787 Words: The Greatest Show On Earth

This past couple of weeks I’ve been fortunate to track Comet C/2023 A3, also known as Tsuchinshan-ATLAS, alias Comet A3, from my little safe haven at the tip of the Paynetown peninsula on Lake Monroe.

That spot has been an almost daily refuge for me since I moved to Bloomington way back in 2009. The Loved One and I would bring Steve the Dog and Sally the Dog here while they were still alive. It got to the point that, every night at about the same time, Steve’d park himself next to me and grunt, as if to say, “Hey, what’s the matter with you? It’s time to go to the lake!”

Then, in 2016, when I was recovering from cancer, I’d go to Paynetown and just sit and gaze out at the ripples (and sometimes actual waves) in the water. It was calming and healing.

I told my pal Danny about it when he was getting the shit kicked out of him by cancer a couple of years later. His cancer, as opposed to mine, was metastatic, surely a knockout blow. His treatments, including chemotherapy and immunotherapy, only offered a brief stay of execution. Somehow, he kept a brave front and swore he’d beat the bastard Big C.

Danny told me one day that he’d join me at Paynetown when he’d recovered so he, too, could look out at the water and feel calm and heal. I said, “Sure, Danny,” but I knew it’d never come to pass.

Every time I’m out there now I think of Danny and how he would have loved sitting at Paynetown with me, two grizzled vets, exchanging war stories.

I got a huge bonus of late with the appearance of the comet (and, for pity’s sake, why couldn’t the astronomers make up their minds about its name?) The first couple of days when it was supposed to have appeared in the dusk sky, near to the western horizon, I couldn’t spot it. I was joined by other skywatchers including a shy Chinese college student and a fireplug of a Bloomington native, both of whom set up timed exposures on their cameras. An IU Health Bloomington Hospital nurse named Scott also joined us, lugging his two kids by marriage. I’m happy to say the kids, each of whom appears about to enter adolescence, were giddy at the prospect of seeing the comet.

That’s heartening. You hear so much these days about kids burying their noses in their devices, not caring a whit about the world around them or the sky above them.

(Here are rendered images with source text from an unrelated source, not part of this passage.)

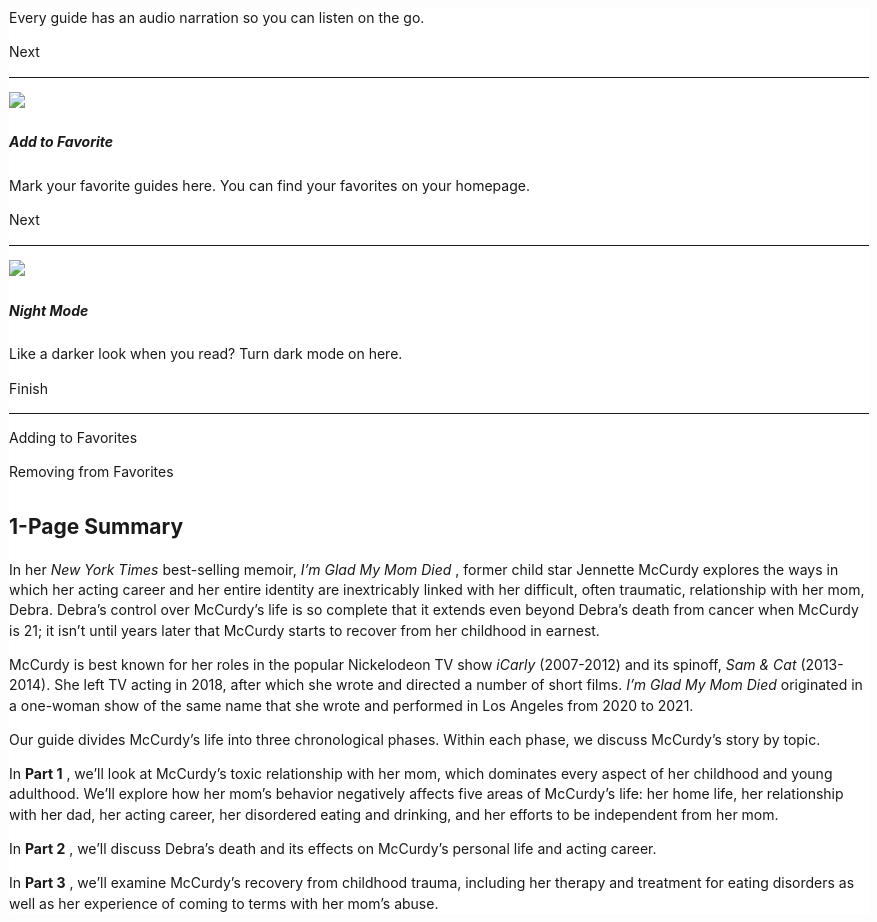 Every guide has an audio narration so you can listen on the go. 

Next

  *   *   *   *   * 


![](/img/tutorial-favorite.b948300a.svg)

##### Add to Favorite

Mark your favorite guides here. You can find your favorites on your homepage. 

Next

  *   *   *   *   * 


![](/img/tutorial-night.ddd7fb5c.svg)

##### Night Mode

Like a darker look when you read? Turn dark mode on here. 

Finish

  *   *   *   *   * 


Adding to Favorites 

Removing from Favorites 

## 1-Page Summary

In her _New York Times_ best-selling memoir, _I’m Glad My Mom Died_ , former child star Jennette McCurdy explores the ways in which her acting career and her entire identity are inextricably linked with her difficult, often traumatic, relationship with her mom, Debra. Debra’s control over McCurdy’s life is so complete that it extends even beyond Debra’s death from cancer when McCurdy is 21; it isn’t until years later that McCurdy starts to recover from her childhood in earnest.

McCurdy is best known for her roles in the popular Nickelodeon TV show _iCarly_ (2007-2012) and its spinoff, _Sam & Cat_ (2013-2014). She left TV acting in 2018, after which she wrote and directed a number of short films. _I’m Glad My Mom Died_ originated in a one-woman show of the same name that she wrote and performed in Los Angeles from 2020 to 2021.

Our guide divides McCurdy’s life into three chronological phases. Within each phase, we discuss McCurdy’s story by topic.

In **Part 1** , we’ll look at McCurdy’s toxic relationship with her mom, which dominates every aspect of her childhood and young adulthood. We’ll explore how her mom’s behavior negatively affects five areas of McCurdy’s life: her home life, her relationship with her dad, her acting career, her disordered eating and drinking, and her efforts to be independent from her mom.

In **Part 2** , we’ll discuss Debra’s death and its effects on McCurdy’s personal life and acting career.

In **Part 3** , we’ll examine McCurdy’s recovery from childhood trauma, including her therapy and treatment for eating disorders as well as her experience of coming to terms with her mom’s abuse.
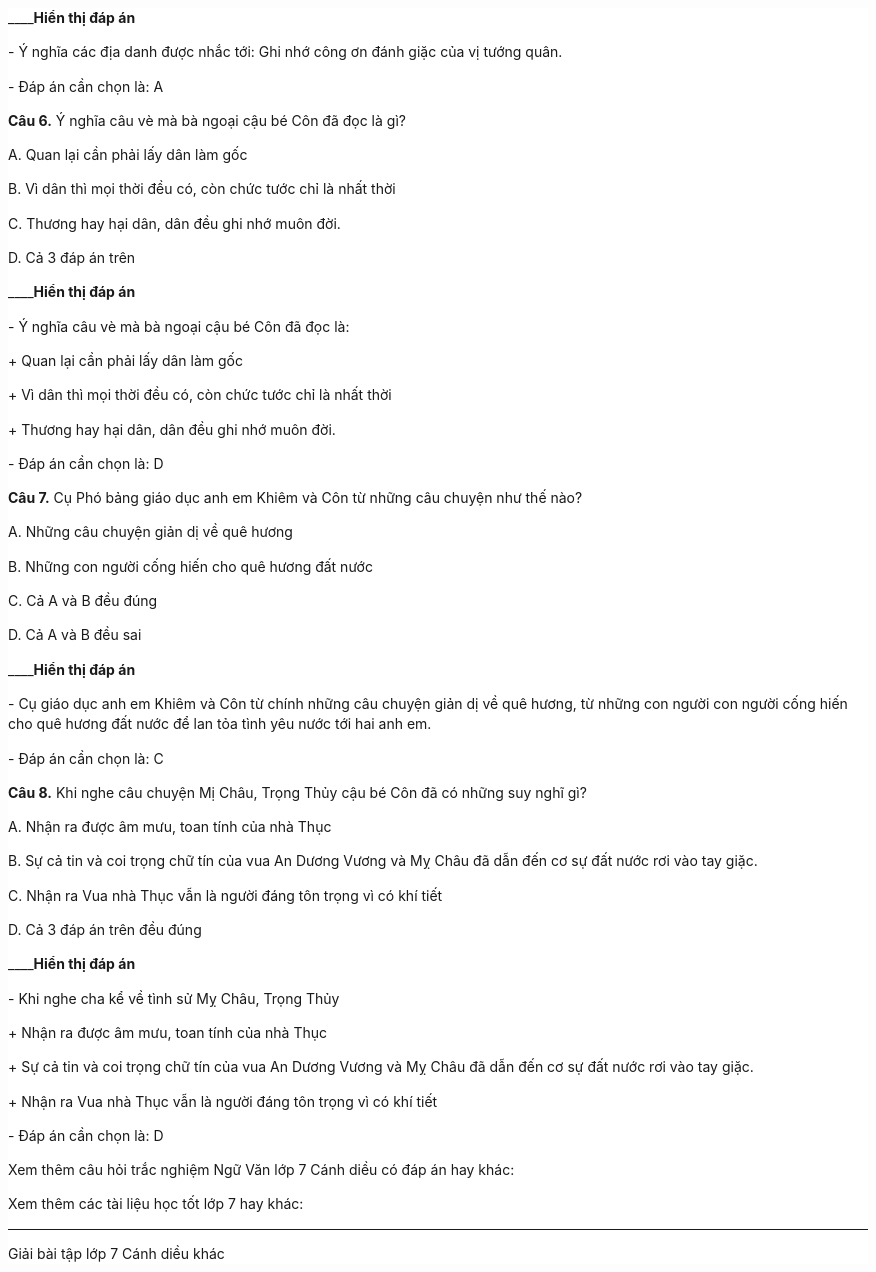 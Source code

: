 ____**Hiển thị đáp án**

\- Ý nghĩa các địa danh được nhắc tới: Ghi nhớ công ơn đánh giặc của vị tướng quân.

\- Đáp án cần chọn là: A

**Câu 6.** Ý nghĩa câu vè mà bà ngoại cậu bé Côn đã đọc là gì?

A. Quan lại cần phải lấy dân làm gốc

B. Vì dân thì mọi thời đều có, còn chức tước chỉ là nhất thời

C. Thương hay hại dân, dân đều ghi nhớ muôn đời.

D. Cả 3 đáp án trên

____**Hiển thị đáp án**

\- Ý nghĩa câu vè mà bà ngoại cậu bé Côn đã đọc là:

\+ Quan lại cần phải lấy dân làm gốc

\+ Vì dân thì mọi thời đều có, còn chức tước chỉ là nhất thời

\+ Thương hay hại dân, dân đều ghi nhớ muôn đời.

\- Đáp án cần chọn là: D

**Câu 7.** Cụ Phó bảng giáo dục anh em Khiêm và Côn từ những câu chuyện như thế nào?

A. Những câu chuyện giản dị về quê hương

B. Những con người cống hiến cho quê hương đất nước

C. Cả A và B đều đúng

D. Cả A và B đều sai

____**Hiển thị đáp án**

\- Cụ giáo dục anh em Khiêm và Côn từ chính những câu chuyện giản dị về quê hương, từ những con người con người cống hiến cho quê hương đất nước để lan tỏa tình yêu nước tới hai anh em.

\- Đáp án cần chọn là: C

**Câu 8.** Khi nghe câu chuyện Mị Châu, Trọng Thủy cậu bé Côn đã có những suy nghĩ gì?

A. Nhận ra được âm mưu, toan tính của nhà Thục

B. Sự cả tin và coi trọng chữ tín của vua An Dương Vương và Mỵ Châu đã dẫn đến cơ sự đất nước rơi vào tay giặc.

C. Nhận ra Vua nhà Thục vẫn là người đáng tôn trọng vì có khí tiết

D. Cả 3 đáp án trên đều đúng

____**Hiển thị đáp án**

\- Khi nghe cha kể về tình sử Mỵ Châu, Trọng Thủy

\+ Nhận ra được âm mưu, toan tính của nhà Thục

\+ Sự cả tin và coi trọng chữ tín của vua An Dương Vương và Mỵ Châu đã dẫn đến cơ sự đất nước rơi vào tay giặc.

\+ Nhận ra Vua nhà Thục vẫn là người đáng tôn trọng vì có khí tiết

\- Đáp án cần chọn là: D

Xem thêm câu hỏi trắc nghiệm Ngữ Văn lớp 7 Cánh diều có đáp án hay khác:

Xem thêm các tài liệu học tốt lớp 7 hay khác:

* * *

Giải bài tập lớp 7 Cánh diều khác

Finally one day I glimpsed the comet. To see it, I had to look out the side of my eye. Looking directly at it was no good. It would appear as the faintest smudge against an orange-blue sky that was about to turn indigo. I whipped out my astronomical binoculars, locked them into my tripod, and swept a small circle of sky I imagined the comet to be in. Each night for about a week, when the comet came into in my lenses, I’d blurt “Got it!” like a teenager.

Sometimes a jet would streak by, right there in my field of vision, looking like something out of a science fiction movie on a journey to the stars.

The comet didn’t move or dance or change colors. It sat there in the 8:30pm sky, a fuzzy nucleus surrounded by a fuzzier coma and trailing an even fuzzier tail. All three elements of it were white, as if some cosmic painter had dabbed at the sky with a swift brushstroke of thinned-out water color.

The comet was part of a triad of sky spectacular-ness. The brilliant planet Venus to its left and a bit further left stood the stately, faint white pillar of the Milky Way, its base on the southwest horizon.

I don’t have a long-exposure, professional-type camera like the two guys at Paynetown. I only have my memory of the scene night after night, from Sunday through Thursday. Here, though, is an image I found online:

This photo was taken in Hawaii, which is a little ways past Bedford. It’s a long exposure, too, likely five minutes or more.

It’s what I saw — albeit enhanced and minus the mountain — on those nights. The scene’ll stick with me until I die.

I’d have paid a hundred dollars — hell, a thousand! — for a ticket to the show if some entrepreneur had conjured a way to monetize it. Who knows? Maybe some day Elon Musk or someone like him will buy the rights to the sky and charge us to look at it. For right now, though, it’s free and there was no better show on TV, online, or on stage last week.